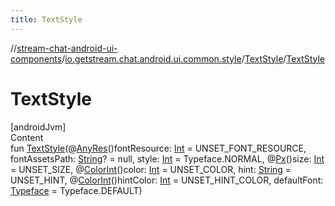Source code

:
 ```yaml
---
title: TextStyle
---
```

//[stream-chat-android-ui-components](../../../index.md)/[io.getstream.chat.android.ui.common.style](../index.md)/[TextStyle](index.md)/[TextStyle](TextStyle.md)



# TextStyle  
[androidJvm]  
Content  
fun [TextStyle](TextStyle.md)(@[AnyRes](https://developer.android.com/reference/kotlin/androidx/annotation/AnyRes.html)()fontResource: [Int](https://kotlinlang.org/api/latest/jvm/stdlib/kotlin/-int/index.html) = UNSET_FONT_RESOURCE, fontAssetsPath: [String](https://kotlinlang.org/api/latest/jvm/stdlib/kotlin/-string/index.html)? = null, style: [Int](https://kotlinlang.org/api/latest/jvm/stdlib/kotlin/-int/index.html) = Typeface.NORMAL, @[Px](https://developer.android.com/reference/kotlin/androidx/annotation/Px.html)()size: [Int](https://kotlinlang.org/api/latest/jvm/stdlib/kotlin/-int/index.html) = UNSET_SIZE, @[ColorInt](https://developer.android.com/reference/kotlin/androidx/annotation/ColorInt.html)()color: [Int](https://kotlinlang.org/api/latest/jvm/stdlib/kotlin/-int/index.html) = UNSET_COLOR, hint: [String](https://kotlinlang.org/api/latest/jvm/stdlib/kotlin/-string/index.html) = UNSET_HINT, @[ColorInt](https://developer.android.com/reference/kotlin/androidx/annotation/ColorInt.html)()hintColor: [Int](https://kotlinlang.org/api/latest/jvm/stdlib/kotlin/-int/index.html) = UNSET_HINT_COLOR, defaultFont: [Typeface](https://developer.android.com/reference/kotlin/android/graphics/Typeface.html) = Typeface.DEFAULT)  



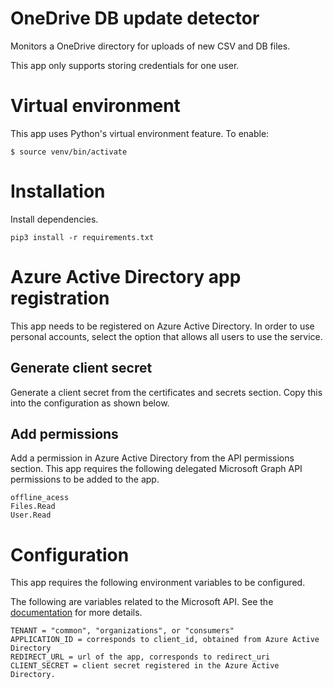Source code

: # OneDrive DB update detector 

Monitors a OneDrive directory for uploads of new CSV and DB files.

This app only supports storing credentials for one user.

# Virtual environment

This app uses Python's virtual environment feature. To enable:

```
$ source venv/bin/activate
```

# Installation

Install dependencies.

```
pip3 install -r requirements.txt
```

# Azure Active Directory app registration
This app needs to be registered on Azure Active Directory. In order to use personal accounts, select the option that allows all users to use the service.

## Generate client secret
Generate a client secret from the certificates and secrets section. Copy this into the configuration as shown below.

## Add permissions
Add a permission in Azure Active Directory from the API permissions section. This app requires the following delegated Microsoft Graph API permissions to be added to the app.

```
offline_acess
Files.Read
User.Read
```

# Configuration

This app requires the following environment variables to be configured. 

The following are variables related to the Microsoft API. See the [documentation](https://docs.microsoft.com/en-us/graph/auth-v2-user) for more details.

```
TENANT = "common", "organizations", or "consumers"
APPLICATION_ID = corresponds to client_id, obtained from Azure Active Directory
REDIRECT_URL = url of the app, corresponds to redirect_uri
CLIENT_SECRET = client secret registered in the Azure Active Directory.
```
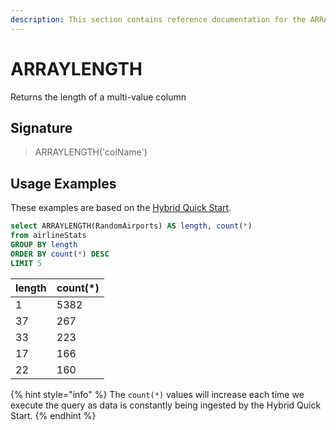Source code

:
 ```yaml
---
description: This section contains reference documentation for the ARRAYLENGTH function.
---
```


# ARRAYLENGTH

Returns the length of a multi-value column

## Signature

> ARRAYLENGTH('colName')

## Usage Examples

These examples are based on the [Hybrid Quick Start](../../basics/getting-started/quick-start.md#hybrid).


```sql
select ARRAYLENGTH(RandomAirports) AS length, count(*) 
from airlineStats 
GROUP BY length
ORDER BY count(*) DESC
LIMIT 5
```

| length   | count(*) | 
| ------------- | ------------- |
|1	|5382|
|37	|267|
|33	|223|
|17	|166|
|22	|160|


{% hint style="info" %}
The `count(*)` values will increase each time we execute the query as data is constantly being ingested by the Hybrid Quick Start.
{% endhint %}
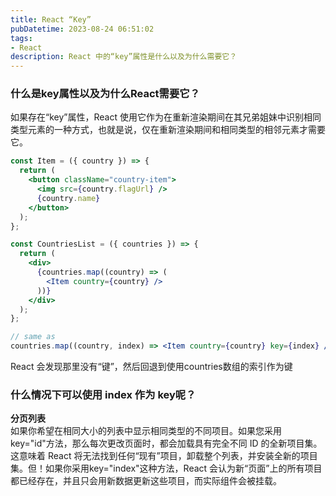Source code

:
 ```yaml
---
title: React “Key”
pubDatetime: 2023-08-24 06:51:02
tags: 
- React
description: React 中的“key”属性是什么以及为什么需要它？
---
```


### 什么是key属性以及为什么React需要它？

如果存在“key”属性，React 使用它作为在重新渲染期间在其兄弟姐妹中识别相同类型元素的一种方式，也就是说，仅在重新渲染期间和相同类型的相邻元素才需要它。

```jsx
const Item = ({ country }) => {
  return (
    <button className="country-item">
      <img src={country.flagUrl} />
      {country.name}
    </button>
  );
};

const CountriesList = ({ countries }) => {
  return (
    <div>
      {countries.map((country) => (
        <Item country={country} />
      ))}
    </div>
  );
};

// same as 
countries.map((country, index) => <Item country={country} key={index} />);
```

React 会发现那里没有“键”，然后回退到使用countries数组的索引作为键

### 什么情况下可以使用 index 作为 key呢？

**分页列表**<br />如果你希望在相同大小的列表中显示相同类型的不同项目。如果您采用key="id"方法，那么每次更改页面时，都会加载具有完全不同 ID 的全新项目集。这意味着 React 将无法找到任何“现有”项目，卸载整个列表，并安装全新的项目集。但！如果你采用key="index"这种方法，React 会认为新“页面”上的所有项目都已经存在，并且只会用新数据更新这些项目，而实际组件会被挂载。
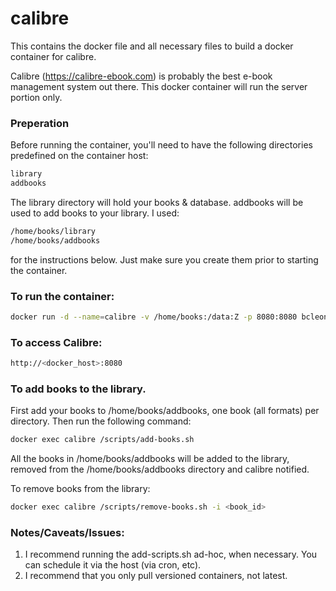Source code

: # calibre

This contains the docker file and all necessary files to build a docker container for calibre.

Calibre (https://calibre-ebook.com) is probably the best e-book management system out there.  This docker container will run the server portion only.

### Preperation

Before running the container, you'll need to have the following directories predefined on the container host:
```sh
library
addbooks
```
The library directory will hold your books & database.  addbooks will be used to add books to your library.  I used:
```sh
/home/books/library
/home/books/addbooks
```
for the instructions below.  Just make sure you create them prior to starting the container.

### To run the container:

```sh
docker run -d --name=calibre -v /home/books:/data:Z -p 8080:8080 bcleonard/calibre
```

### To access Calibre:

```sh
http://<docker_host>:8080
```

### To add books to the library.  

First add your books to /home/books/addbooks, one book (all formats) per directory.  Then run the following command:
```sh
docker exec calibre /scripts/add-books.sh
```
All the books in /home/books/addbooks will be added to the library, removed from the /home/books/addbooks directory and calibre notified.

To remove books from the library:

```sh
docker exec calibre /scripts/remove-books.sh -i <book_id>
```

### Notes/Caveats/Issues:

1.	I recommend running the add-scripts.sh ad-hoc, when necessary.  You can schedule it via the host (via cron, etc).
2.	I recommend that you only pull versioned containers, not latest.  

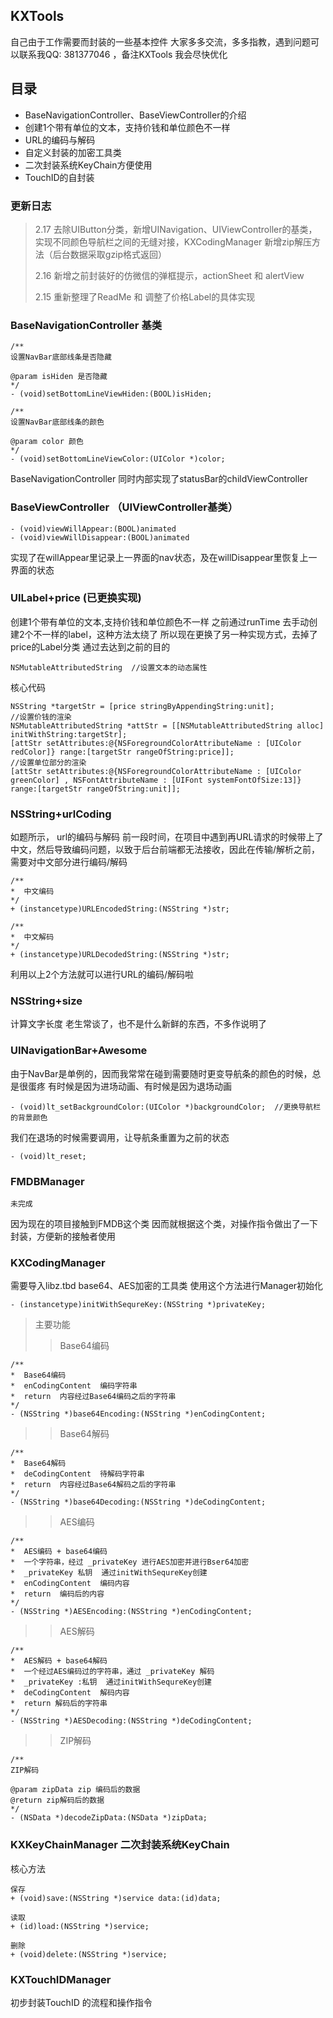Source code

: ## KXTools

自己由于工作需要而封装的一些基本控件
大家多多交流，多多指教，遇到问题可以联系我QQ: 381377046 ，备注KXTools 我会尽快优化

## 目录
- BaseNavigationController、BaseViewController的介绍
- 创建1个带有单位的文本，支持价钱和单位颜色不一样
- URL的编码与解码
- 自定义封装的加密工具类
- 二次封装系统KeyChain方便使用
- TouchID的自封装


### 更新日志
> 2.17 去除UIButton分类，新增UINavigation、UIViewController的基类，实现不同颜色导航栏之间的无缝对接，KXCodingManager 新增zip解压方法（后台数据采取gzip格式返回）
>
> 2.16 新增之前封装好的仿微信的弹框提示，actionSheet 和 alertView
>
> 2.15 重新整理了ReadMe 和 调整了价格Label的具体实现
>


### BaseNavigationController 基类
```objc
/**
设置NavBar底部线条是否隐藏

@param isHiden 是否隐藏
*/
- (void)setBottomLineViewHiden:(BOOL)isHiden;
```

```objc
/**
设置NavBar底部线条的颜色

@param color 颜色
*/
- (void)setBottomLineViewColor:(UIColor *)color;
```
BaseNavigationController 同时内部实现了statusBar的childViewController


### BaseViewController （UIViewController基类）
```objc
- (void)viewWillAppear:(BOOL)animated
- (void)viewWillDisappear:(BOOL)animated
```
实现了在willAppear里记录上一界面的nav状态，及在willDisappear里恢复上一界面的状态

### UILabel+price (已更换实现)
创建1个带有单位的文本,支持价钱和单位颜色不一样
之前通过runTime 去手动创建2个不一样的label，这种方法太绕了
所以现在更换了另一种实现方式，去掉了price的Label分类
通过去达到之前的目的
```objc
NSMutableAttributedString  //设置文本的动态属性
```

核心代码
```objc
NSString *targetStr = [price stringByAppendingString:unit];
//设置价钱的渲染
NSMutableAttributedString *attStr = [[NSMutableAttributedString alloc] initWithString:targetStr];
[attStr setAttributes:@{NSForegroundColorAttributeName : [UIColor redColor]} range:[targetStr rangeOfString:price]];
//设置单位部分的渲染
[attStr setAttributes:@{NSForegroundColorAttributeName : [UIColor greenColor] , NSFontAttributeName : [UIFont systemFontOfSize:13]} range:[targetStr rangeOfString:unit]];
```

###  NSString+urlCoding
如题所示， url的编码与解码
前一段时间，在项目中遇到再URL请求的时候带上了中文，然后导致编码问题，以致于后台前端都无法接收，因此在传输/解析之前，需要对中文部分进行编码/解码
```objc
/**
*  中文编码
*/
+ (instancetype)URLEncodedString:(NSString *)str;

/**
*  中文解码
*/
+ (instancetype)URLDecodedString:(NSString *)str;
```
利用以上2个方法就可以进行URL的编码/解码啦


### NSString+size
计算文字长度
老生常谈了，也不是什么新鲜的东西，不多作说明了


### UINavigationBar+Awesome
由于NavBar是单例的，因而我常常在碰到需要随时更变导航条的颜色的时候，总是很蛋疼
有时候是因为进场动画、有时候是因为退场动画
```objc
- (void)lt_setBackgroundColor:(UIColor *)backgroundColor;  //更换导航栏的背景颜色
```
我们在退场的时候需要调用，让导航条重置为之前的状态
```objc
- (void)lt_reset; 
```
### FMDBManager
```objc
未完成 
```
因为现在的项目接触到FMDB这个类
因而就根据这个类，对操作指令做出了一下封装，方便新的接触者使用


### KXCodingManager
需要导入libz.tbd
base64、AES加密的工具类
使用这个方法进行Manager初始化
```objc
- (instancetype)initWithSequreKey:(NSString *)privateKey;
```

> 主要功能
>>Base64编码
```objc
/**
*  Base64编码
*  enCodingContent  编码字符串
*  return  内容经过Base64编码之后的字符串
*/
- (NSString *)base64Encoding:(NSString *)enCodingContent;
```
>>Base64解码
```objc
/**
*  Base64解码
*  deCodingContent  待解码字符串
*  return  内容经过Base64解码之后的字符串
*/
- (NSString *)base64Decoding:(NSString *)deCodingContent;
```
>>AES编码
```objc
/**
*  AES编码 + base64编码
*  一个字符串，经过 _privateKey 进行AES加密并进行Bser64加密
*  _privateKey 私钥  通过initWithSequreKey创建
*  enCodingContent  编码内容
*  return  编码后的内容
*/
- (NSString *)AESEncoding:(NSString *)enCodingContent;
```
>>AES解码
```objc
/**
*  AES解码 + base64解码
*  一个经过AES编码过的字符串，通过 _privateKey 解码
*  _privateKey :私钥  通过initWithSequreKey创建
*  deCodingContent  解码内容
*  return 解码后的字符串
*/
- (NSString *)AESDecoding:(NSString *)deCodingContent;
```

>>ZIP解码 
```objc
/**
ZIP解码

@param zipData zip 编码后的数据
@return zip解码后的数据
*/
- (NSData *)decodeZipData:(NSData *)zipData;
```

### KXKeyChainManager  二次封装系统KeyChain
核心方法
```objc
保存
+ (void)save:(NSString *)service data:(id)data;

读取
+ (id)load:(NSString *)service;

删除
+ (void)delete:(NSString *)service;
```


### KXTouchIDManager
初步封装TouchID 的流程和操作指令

## [Problem details]
Above are some lines. Repeat exactly, and only, those from the line that has "This app only" through the line that has "# Azure Active Directory app registration".

## [Response for this exercise]
This app only supports storing credentials for one user.

# Virtual environment

This app uses Python's virtual environment feature. To enable:

```
$ source venv/bin/activate
```

# Installation

Install dependencies.

```
pip3 install -r requirements.txt
```

# Azure Active Directory app registration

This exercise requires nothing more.